[Available data]

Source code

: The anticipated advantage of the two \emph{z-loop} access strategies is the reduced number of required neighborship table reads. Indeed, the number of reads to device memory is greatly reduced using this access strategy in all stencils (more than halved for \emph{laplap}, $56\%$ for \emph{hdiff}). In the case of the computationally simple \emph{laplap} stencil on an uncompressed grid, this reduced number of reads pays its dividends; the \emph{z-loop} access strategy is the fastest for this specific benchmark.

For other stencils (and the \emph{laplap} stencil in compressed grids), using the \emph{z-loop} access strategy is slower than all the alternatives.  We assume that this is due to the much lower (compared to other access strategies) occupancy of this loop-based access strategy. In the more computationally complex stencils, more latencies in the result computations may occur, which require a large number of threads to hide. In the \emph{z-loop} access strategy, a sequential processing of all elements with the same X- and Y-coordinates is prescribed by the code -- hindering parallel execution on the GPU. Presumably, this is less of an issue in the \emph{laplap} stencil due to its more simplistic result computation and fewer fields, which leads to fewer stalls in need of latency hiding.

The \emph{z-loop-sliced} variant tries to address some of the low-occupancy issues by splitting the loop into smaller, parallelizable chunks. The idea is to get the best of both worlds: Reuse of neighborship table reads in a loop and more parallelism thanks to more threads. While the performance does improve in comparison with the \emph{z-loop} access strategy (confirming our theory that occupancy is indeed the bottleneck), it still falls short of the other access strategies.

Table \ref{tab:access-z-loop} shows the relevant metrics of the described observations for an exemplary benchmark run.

[/Available data]

#### Exercise
Copy out all lines of the material containing the word "neighborship".

#### Reply
: The anticipated advantage of the two \emph{z-loop} access strategies is the reduced number of required neighborship table reads. Indeed, the number of reads to device memory is greatly reduced using this access strategy in all stencils (more than halved for \emph{laplap}, $56\%$ for \emph{hdiff}). In the case of the computationally simple \emph{laplap} stencil on an uncompressed grid, this reduced number of reads pays its dividends; the \emph{z-loop} access strategy is the fastest for this specific benchmark.
The \emph{z-loop-sliced} variant tries to address some of the low-occupancy issues by splitting the loop into smaller, parallelizable chunks. The idea is to get the best of both worlds: Reuse of neighborship table reads in a loop and more parallelism thanks to more threads. While the performance does improve in comparison with the \emph{z-loop} access strategy (confirming our theory that occupancy is indeed the bottleneck), it still falls short of the other access strategies.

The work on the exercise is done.